Chapters 1 and 8-12 of The Book of Daniel are written in Hebrew like the rest of The Hebrew Bible. But Chapters 2-7 are in Aramaic. Aramaic is also a Semitic language, it uses many seemingly identical words, but they are still distinct.
A difference in focus and subject matter also exists between these two parts of Daniel. The popular conjecture which I agree with is that Hebrew Daniel is focused on History and Prophecy from a Jewish perspective. While Aramaic Daniel still has Jew as it's protagonists and presumes the Monotheistic Jewish religious worldview to be true, but is much more then most parts of The Hebrew Bible focused on the Gentile World and it's history.
Chris White expresses skepticism of this way of looking at Daniel. He thinks it could be true, but his skepticism of the assumption is mostly just based on observing that Gentile nations are still discussed in Hebrew Daniel.
The point is the more rigidly Jerusalem/Judah POV. 4 or 5 different Kingdoms emerged from the dividing of Alexander's Empire. Why are only two really discussed in most of Daniel 11 (King of the South=Ptolemaic Egypt and the King of The North=Seleucid Syria). Because they're the two that had Jerusalem in the disputed territory between them. So even if Daniel 11's description doesn't always seem to mention Judah's role in those wars in the text, rest assured they always had a direct impact on Judah.

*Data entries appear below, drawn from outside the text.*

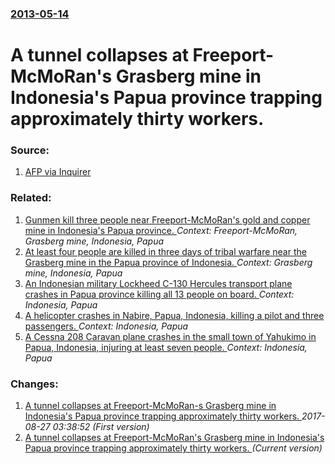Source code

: ### [2013-05-14](/news/2013/05/14/index.md)

# A tunnel collapses at Freeport-McMoRan's Grasberg mine in Indonesia's Papua province trapping approximately thirty workers. 




### Source:

1. [AFP via Inquirer](http://newsinfo.inquirer.net/409071/tunnel-collapses-at-indonesian-mine-with-dozens-inside)

### Related:

1. [Gunmen kill three people near Freeport-McMoRan's gold and copper mine in Indonesia's Papua province. ](/news/2011/10/21/gunmen-kill-three-people-near-freeport-mcmoran-s-gold-and-copper-mine-in-indonesia-s-papua-province.md) _Context: Freeport-McMoRan, Grasberg mine, Indonesia, Papua_
2. [ At least four people are killed in three days of tribal warfare near the Grasberg mine in the Papua province of Indonesia. ](/news/2007/10/18/at-least-four-people-are-killed-in-three-days-of-tribal-warfare-near-the-grasberg-mine-in-the-papua-province-of-indonesia.md) _Context: Grasberg mine, Indonesia, Papua_
3. [An Indonesian military Lockheed C-130 Hercules transport plane crashes in Papua province killing all 13 people on board. ](/news/2016/12/18/an-indonesian-military-lockheed-c-130-hercules-transport-plane-crashes-in-papua-province-killing-all-13-people-on-board.md) _Context: Indonesia, Papua_
4. [A helicopter crashes in Nabire, Papua, Indonesia, killing a pilot and three passengers. ](/news/2016/06/3/a-helicopter-crashes-in-nabire-papua-indonesia-killing-a-pilot-and-three-passengers.md) _Context: Indonesia, Papua_
5. [A Cessna 208 Caravan plane crashes in the small town of Yahukimo in Papua, Indonesia, injuring at least seven people. ](/news/2016/06/14/a-cessna-208-caravan-plane-crashes-in-the-small-town-of-yahukimo-in-papua-indonesia-injuring-at-least-seven-people.md) _Context: Indonesia, Papua_

### Changes:

1. [A tunnel collapses at Freeport-McMoRan-s Grasberg mine in Indonesia's Papua province trapping approximately thirty workers. ](/news/2013/05/14/a-tunnel-collapses-at-freeport-mcmoran-s-grasberg-mine-in-indonesia-s-papua-province-trapping-approximately-thirty-workers.md) _2017-08-27 03:38:52 (First version)_
1. [A tunnel collapses at Freeport-McMoRan's Grasberg mine in Indonesia's Papua province trapping approximately thirty workers. ](/news/2013/05/14/a-tunnel-collapses-at-freeport-mcmoranas-grasberg-mine-in-indonesia-s-papua-province-trapping-approximately-thirty-workers.md) _(Current version)_
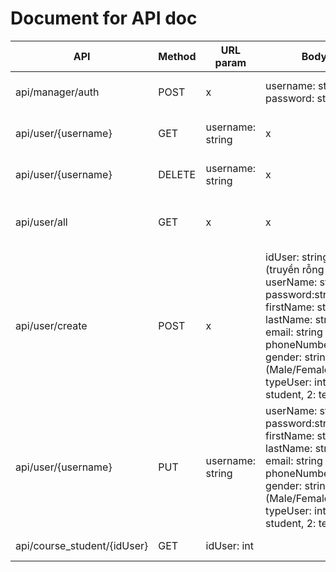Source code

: # Document for API doc




| API                         | Method | URL param        | Body                                                                                                                                                                                                                                       | Note                                   |
|-----------------------------|--------|------------------|--------------------------------------------------------------------------------------------------------------------------------------------------------------------------------------------------------------------------------------------|----------------------------------------|
| api/manager/auth            | POST   | x                | username: string<br/>password: string                                                                                                                                                                                                      | Authenticate (xài cho tất cả user)     |
| api/user/{username}         | GET    | username: string | x                                                                                                                                                                                                                                          | Lấy thông tin user từ username         |
| api/user/{username}         | DELETE | username: string | x                                                                                                                                                                                                                                          | Xóa username ra khỏi db                |
| api/user/all                | GET    | x                | x                                                                                                                                                                                                                                          | Lấy tất cả thông tin user lưu trong db |
| api/user/create             | POST   | x                | idUser: string (truyền rỗng " ")<br/>userName: string<br/>password:string<br/>firstName: string<br/> lastName: string<br/>email: string<br/>phoneNumber:string<br/>gender: string (Male/Female)<br/>typeUser: int (1: student, 2: teacher) | Thêm user vào DB                       |
| api/user/{username}         | PUT    | username: string | userName: string<br/>password:string<br/>firstName: string<br/> lastName: string<br/>email: string<br/>phoneNumber:string<br/>gender: string (Male/Female)<br/>typeUser: int (1: student, 2: teacher)                                      | Sửa thông tin user dựa trên username   |
| api/course_student/{idUser} | GET    | idUser: int      |                                                                                                                                                                                                                                            | Lấy thông tin học viên                 |


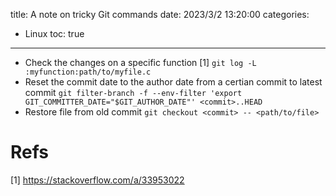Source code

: title: A note on tricky Git commands
date: 2023/3/2 13:20:00
categories:
- Linux
toc: true
---

- Check the changes on a specific function [1]
  `git log -L :myfunction:path/to/myfile.c`
- Reset the commit date to the author date from a certian commit to latest commit
  `git filter-branch -f --env-filter 'export GIT_COMMITTER_DATE="$GIT_AUTHOR_DATE"' <commit>..HEAD`  
- Restore file from old commit
  `git checkout <commit> -- <path/to/file>`
  
# Refs

[1] https://stackoverflow.com/a/33953022
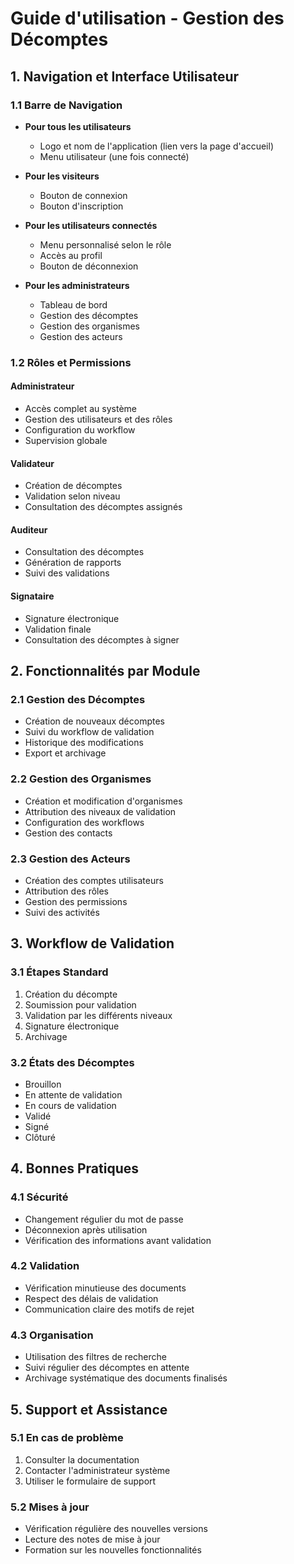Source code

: # Guide d'utilisation - Gestion des Décomptes

## 1. Navigation et Interface Utilisateur

### 1.1 Barre de Navigation
- **Pour tous les utilisateurs**
  - Logo et nom de l'application (lien vers la page d'accueil)
  - Menu utilisateur (une fois connecté)

- **Pour les visiteurs**
  - Bouton de connexion
  - Bouton d'inscription

- **Pour les utilisateurs connectés**
  - Menu personnalisé selon le rôle
  - Accès au profil
  - Bouton de déconnexion

- **Pour les administrateurs**
  - Tableau de bord
  - Gestion des décomptes
  - Gestion des organismes
  - Gestion des acteurs

### 1.2 Rôles et Permissions

#### Administrateur
- Accès complet au système
- Gestion des utilisateurs et des rôles
- Configuration du workflow
- Supervision globale

#### Validateur
- Création de décomptes
- Validation selon niveau
- Consultation des décomptes assignés

#### Auditeur
- Consultation des décomptes
- Génération de rapports
- Suivi des validations

#### Signataire
- Signature électronique
- Validation finale
- Consultation des décomptes à signer

## 2. Fonctionnalités par Module

### 2.1 Gestion des Décomptes
- Création de nouveaux décomptes
- Suivi du workflow de validation
- Historique des modifications
- Export et archivage

### 2.2 Gestion des Organismes
- Création et modification d'organismes
- Attribution des niveaux de validation
- Configuration des workflows
- Gestion des contacts

### 2.3 Gestion des Acteurs
- Création des comptes utilisateurs
- Attribution des rôles
- Gestion des permissions
- Suivi des activités

## 3. Workflow de Validation

### 3.1 Étapes Standard
1. Création du décompte
2. Soumission pour validation
3. Validation par les différents niveaux
4. Signature électronique
5. Archivage

### 3.2 États des Décomptes
- Brouillon
- En attente de validation
- En cours de validation
- Validé
- Signé
- Clôturé

## 4. Bonnes Pratiques

### 4.1 Sécurité
- Changement régulier du mot de passe
- Déconnexion après utilisation
- Vérification des informations avant validation

### 4.2 Validation
- Vérification minutieuse des documents
- Respect des délais de validation
- Communication claire des motifs de rejet

### 4.3 Organisation
- Utilisation des filtres de recherche
- Suivi régulier des décomptes en attente
- Archivage systématique des documents finalisés

## 5. Support et Assistance

### 5.1 En cas de problème
1. Consulter la documentation
2. Contacter l'administrateur système
3. Utiliser le formulaire de support

### 5.2 Mises à jour
- Vérification régulière des nouvelles versions
- Lecture des notes de mise à jour
- Formation sur les nouvelles fonctionnalités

The Hebrew Chapters largely revolve around Jerusalem and The Temple. The Aramaic chapters barely if at all mention Jerusalem's existence, and never The Temple. The Prophetic parts of Hebrew Daniel always involve The Abomination of Desolation, or things linked to it like the offerings being stopped. Aramaic Daniel doesn't bring up that subject at all.
The four world Empires theme comes entirely from Aramaic Daniel. Hebrew Daniel backs up this way of looking at history, but in a way that requires reading between the lines. It is also only Aramaic Daniel that records Daniel's personal relationships with world leaders. In Daniel 1 he only gets to know as high up a the chief Eunuch.

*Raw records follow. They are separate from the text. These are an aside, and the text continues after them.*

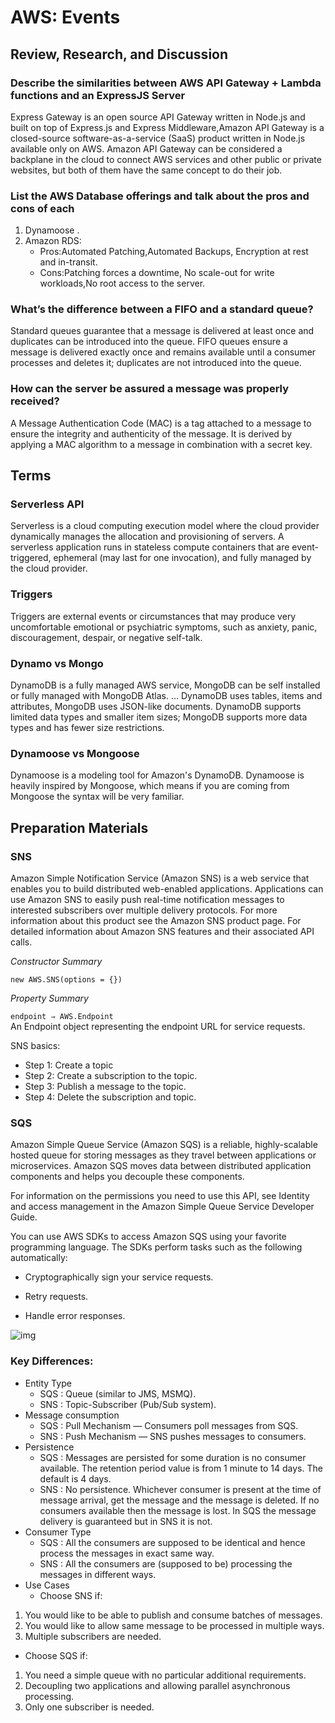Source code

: # AWS: Events

## Review, Research, and Discussion

### Describe the similarities between AWS API Gateway + Lambda functions and an ExpressJS Server

Express Gateway is an open source API Gateway written in Node.js and built on top of Express.js and Express Middleware,Amazon API Gateway is a closed-source software-as-a-service (SaaS) product written in Node.js available only on AWS. Amazon API Gateway can be considered a backplane in the cloud to connect AWS services and other public or private websites, but both of them have the same concept to do their job. <br>

### List the AWS Database offerings and talk about the pros and cons of each

1. Dynamoose .<br>
2. Amazon RDS:
   - Pros:Automated Patching,Automated Backups, Encryption at rest and in-transit.
   - Cons:Patching forces a downtime, No scale-out for write workloads,No root access to the server.


### What’s the difference between a FIFO and a standard queue?

Standard queues guarantee that a message is delivered at least once and duplicates can be introduced into the queue. FIFO queues ensure a message is delivered exactly once and remains available until a consumer processes and deletes it; duplicates are not introduced into the queue. <br>

### How can the server be assured a message was properly received?

A Message Authentication Code (MAC) is a tag attached to a message to ensure the integrity and authenticity of the message. It is derived by applying a MAC algorithm to a message in combination with a secret key. <br>


## Terms

### Serverless API 

Serverless is a cloud computing execution model where the cloud provider dynamically manages the allocation and provisioning of servers. A serverless application runs in stateless compute containers that are event-triggered, ephemeral (may last for one invocation), and fully managed by the cloud provider. <br>

### Triggers

Triggers are external events or circumstances that may produce very uncomfortable emotional or psychiatric symptoms, such as anxiety, panic, discouragement, despair, or negative self-talk.<br>

### Dynamo vs Mongo

DynamoDB is a fully managed AWS service, MongoDB can be self installed or fully managed with MongoDB Atlas. ... DynamoDB uses tables, items and attributes, MongoDB uses JSON-like documents. DynamoDB supports limited data types and smaller item sizes; MongoDB supports more data types and has fewer size restrictions. <br>

### Dynamoose vs Mongoose

Dynamoose is a modeling tool for Amazon's DynamoDB. Dynamoose is heavily inspired by Mongoose, which means if you are coming from Mongoose the syntax will be very familiar.<br>



## Preparation Materials

### SNS

Amazon Simple Notification Service (Amazon SNS) is a web service that enables you to build distributed web-enabled applications. Applications can use Amazon SNS to easily push real-time notification messages to interested subscribers over multiple delivery protocols. For more information about this product see the Amazon SNS product page. For detailed information about Amazon SNS features and their associated API calls.<br>


*Constructor Summary* <br>

`new AWS.SNS(options = {})`  <br>

*Property Summary* <br>

`endpoint ⇒ AWS.Endpoint` <br>
An Endpoint object representing the endpoint URL for service requests.


SNS basics:
- Step 1: Create a topic
- Step 2: Create a subscription to the topic.
- Step 3: Publish a message to the topic.
- Step 4: Delete the subscription and topic.


### SQS
Amazon Simple Queue Service (Amazon SQS) is a reliable, highly-scalable hosted queue for storing messages as they travel between applications or microservices. Amazon SQS moves data between distributed application components and helps you decouple these components.

For information on the permissions you need to use this API, see Identity and access management in the Amazon Simple Queue Service Developer Guide.

You can use AWS SDKs to access Amazon SQS using your favorite programming language. The SDKs perform tasks such as the following automatically:

- Cryptographically sign your service requests.

- Retry requests.

- Handle error responses.



![img](./img/snsansSQS.png) <br>


### Key Differences: <br>

- Entity Type
  - SQS : Queue (similar to JMS, MSMQ).
  - SNS : Topic-Subscriber (Pub/Sub system).
- Message consumption
  - SQS : Pull Mechanism — Consumers poll messages from SQS.
  - SNS : Push Mechanism — SNS pushes messages to consumers.
- Persistence
  - SQS : Messages are persisted for some duration is no consumer available. The retention period value is from 1 minute to 14 days. The default is 4 days.
  - SNS : No persistence. Whichever consumer is present at the time of message arrival, get the message and the message is deleted. If no consumers available then the message is lost.
In SQS the message delivery is guaranteed but in SNS it is not.
- Consumer Type
  - SQS : All the consumers are supposed to be identical and hence process the messages in exact same way.
  - SNS : All the consumers are (supposed to be) processing the messages in different ways.
- Use Cases
  - Choose SNS if:
 1. You would like to be able to publish and consume batches of messages.
 1. You would like to allow same message to be processed in multiple ways.
 1. Multiple subscribers are needed.
   - Choose SQS if:
 1. You need a simple queue with no particular additional requirements.
 1. Decoupling two applications and allowing parallel asynchronous processing.
 1. Only one subscriber is needed.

It's interesting to look at the agenda of Bible Skeptics when it comes to Daniel. Any other book they love pointing out reasons to question if the whole Book really had the same Author, like Isaiah. Here however it's a Book written in different languages but they don't want to do that, why?

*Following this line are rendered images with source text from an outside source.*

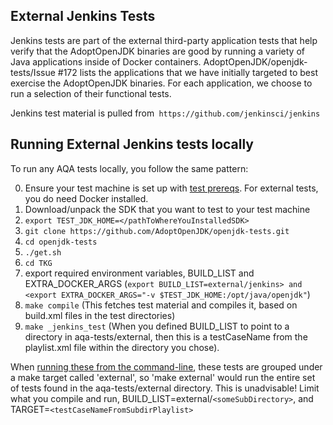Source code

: ## External Jenkins Tests

Jenkins tests are part of the external third-party application tests that help verify that the AdoptOpenJDK binaries are good by running a variety of Java applications inside of Docker containers. AdoptOpenJDK/openjdk-tests/Issue #172 lists the applications that we have initially targeted to best exercise the AdoptOpenJDK binaries. For each application, we choose to run a selection of their functional tests.

Jenkins test material is pulled from` https://github.com/jenkinsci/jenkins`

## Running External Jenkins tests locally

To run any AQA tests locally, you follow the same pattern:

0. Ensure your test machine is set up with [test prereqs](https://github.com/AdoptOpenJDK/openjdk-tests/blob/master/doc/Prerequisites.md). For external tests, you do need Docker installed.
1. Download/unpack the SDK that you want to test to your test machine
1. `export TEST_JDK_HOME=</pathToWhereYouInstalledSDK>`
1. `git clone https://github.com/AdoptOpenJDK/openjdk-tests.git`
1. `cd openjdk-tests`
1. `./get.sh`
1. `cd TKG`
1. export required environment variables, BUILD_LIST and EXTRA_DOCKER_ARGS (`export BUILD_LIST=external/jenkins> and <export EXTRA_DOCKER_ARGS="-v $TEST_JDK_HOME:/opt/java/openjdk"`)
1. `make compile` (This fetches test material and compiles it, based on build.xml files in the test directories)
1. `make _jenkins_test` (When you defined BUILD_LIST to point to a directory in aqa-tests/external, then this is a testCaseName from the playlist.xml file within the directory you chose).

When [running these from the command-line](https://github.com/AdoptOpenJDK/aqa-tests/blob/master/doc/userGuide.md#local-testing-via-make-targets-on-the-commandline), these tests are grouped under a make target called 'external', so 'make external' would run the entire set of tests found in the aqa-tests/external directory. This is unadvisable! Limit what you compile and run, BUILD_LIST=external/`<someSubDirectory>`, and TARGET=`<testCaseNameFromSubdirPlaylist>`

Because it's Aramaic Daniel that has all the historical references (that they claim are errors), and the three random Greek musical instruments they use as scholarly reasons to back up their late dating.
But it's Hebrew Daniel that has the really detailed specific future Prophecies they want to insist must have been written later. So it does not suit them to break this book up, though they could make a much stronger case for it then Isaiah.
And arguing the Aramaic is the older part would go greatly against other narratives they promote. About Hebrew dying out and being supplanted b Aramaic.
Only Hebrew Daniel gives names to Angels. Michael and Gabriel.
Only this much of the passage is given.